[Stored data]
>>>

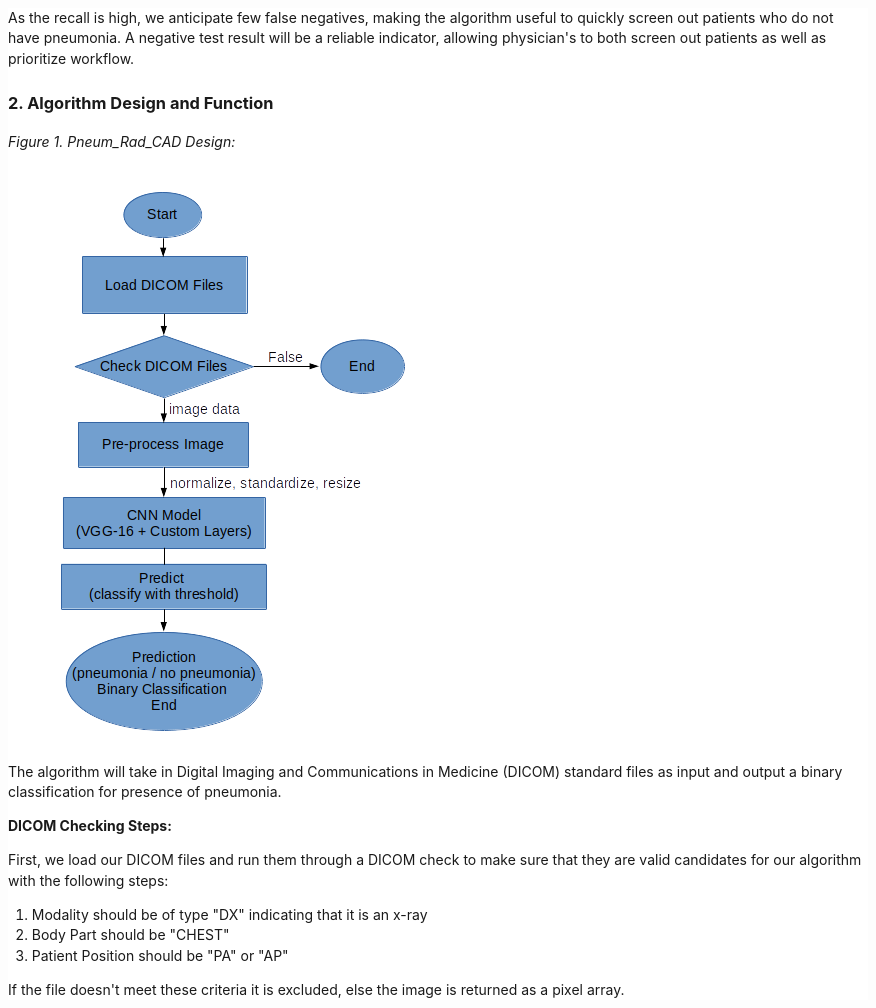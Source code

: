 As the recall is high, we anticipate few false negatives, making the algorithm useful to quickly screen out patients who do not have pneumonia.  A negative test result will be a reliable indicator, allowing physician's to both screen out patients as well as prioritize workflow. 


### 2. Algorithm Design and Function

*Figure 1. Pneum_Rad_CAD Design:*

![](./img/pneum_rad_flowchart.png) 

The algorithm will take in Digital Imaging and Communications in Medicine (DICOM) standard files as input and output a binary classification for presence of pneumonia.


**DICOM Checking Steps:**

First, we load our DICOM files and run them through a DICOM check to make sure that they are valid candidates for our algorithm with the following steps:

1. Modality should be of type "DX" indicating that it is an x-ray
2. Body Part should be "CHEST"
3. Patient Position should be "PA" or "AP"

If the file doesn't meet these criteria it is excluded, else the image is returned as a pixel array.
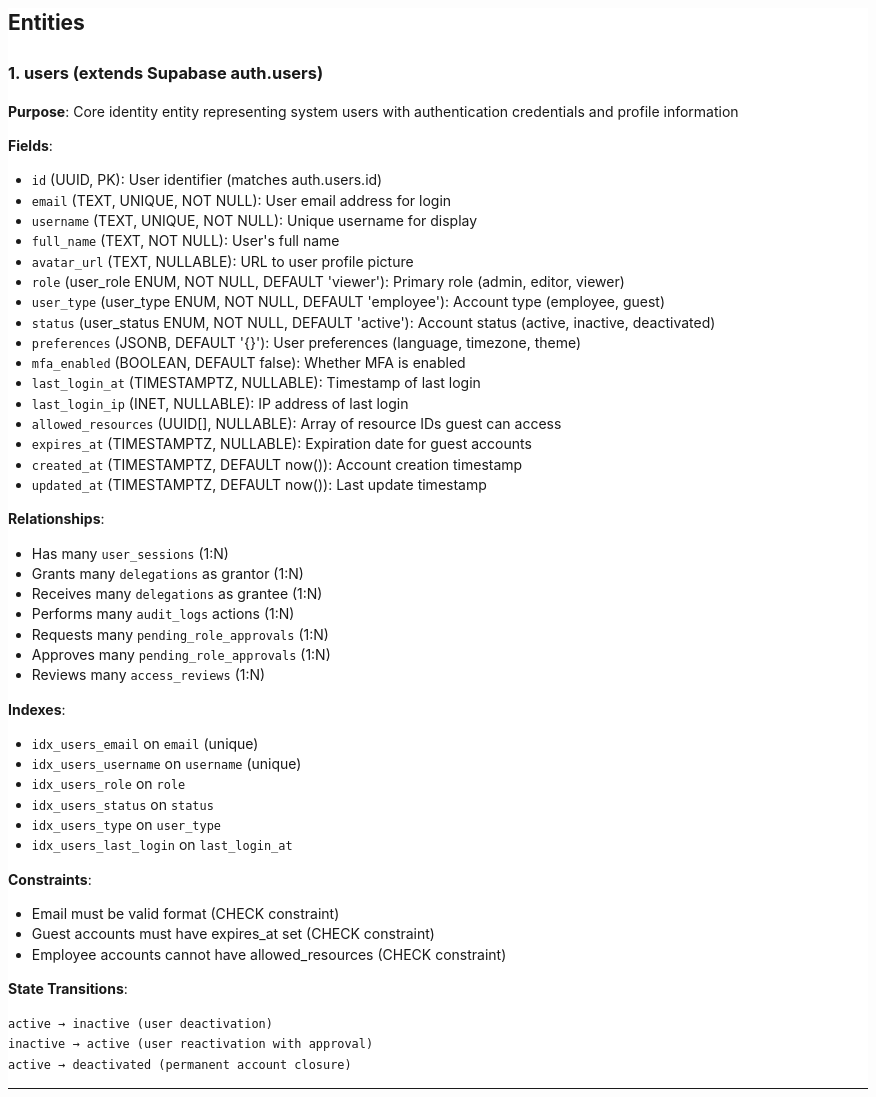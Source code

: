 ## Entities

### 1. users (extends Supabase auth.users)

**Purpose**: Core identity entity representing system users with authentication credentials and profile information

**Fields**:
- `id` (UUID, PK): User identifier (matches auth.users.id)
- `email` (TEXT, UNIQUE, NOT NULL): User email address for login
- `username` (TEXT, UNIQUE, NOT NULL): Unique username for display
- `full_name` (TEXT, NOT NULL): User's full name
- `avatar_url` (TEXT, NULLABLE): URL to user profile picture
- `role` (user_role ENUM, NOT NULL, DEFAULT 'viewer'): Primary role (admin, editor, viewer)
- `user_type` (user_type ENUM, NOT NULL, DEFAULT 'employee'): Account type (employee, guest)
- `status` (user_status ENUM, NOT NULL, DEFAULT 'active'): Account status (active, inactive, deactivated)
- `preferences` (JSONB, DEFAULT '{}'): User preferences (language, timezone, theme)
- `mfa_enabled` (BOOLEAN, DEFAULT false): Whether MFA is enabled
- `last_login_at` (TIMESTAMPTZ, NULLABLE): Timestamp of last login
- `last_login_ip` (INET, NULLABLE): IP address of last login
- `allowed_resources` (UUID[], NULLABLE): Array of resource IDs guest can access
- `expires_at` (TIMESTAMPTZ, NULLABLE): Expiration date for guest accounts
- `created_at` (TIMESTAMPTZ, DEFAULT now()): Account creation timestamp
- `updated_at` (TIMESTAMPTZ, DEFAULT now()): Last update timestamp

**Relationships**:
- Has many `user_sessions` (1:N)
- Grants many `delegations` as grantor (1:N)
- Receives many `delegations` as grantee (1:N)
- Performs many `audit_logs` actions (1:N)
- Requests many `pending_role_approvals` (1:N)
- Approves many `pending_role_approvals` (1:N)
- Reviews many `access_reviews` (1:N)

**Indexes**:
- `idx_users_email` on `email` (unique)
- `idx_users_username` on `username` (unique)
- `idx_users_role` on `role`
- `idx_users_status` on `status`
- `idx_users_type` on `user_type`
- `idx_users_last_login` on `last_login_at`

**Constraints**:
- Email must be valid format (CHECK constraint)
- Guest accounts must have expires_at set (CHECK constraint)
- Employee accounts cannot have allowed_resources (CHECK constraint)

**State Transitions**:
```
active → inactive (user deactivation)
inactive → active (user reactivation with approval)
active → deactivated (permanent account closure)
```

---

<<<

_ACTIVITY_
Look through the entries above for the word "false". Copy every line where it shows up.

_SOLUTION TO THIS TASK_
: As the recall is high, we anticipate few false negatives, making the algorithm useful to quickly screen out patients who do not have pneumonia.  A negative test result will be a reliable indicator, allowing physician's to both screen out patients as well as prioritize workflow. 
- `mfa_enabled` (BOOLEAN, DEFAULT false): Whether MFA is enabled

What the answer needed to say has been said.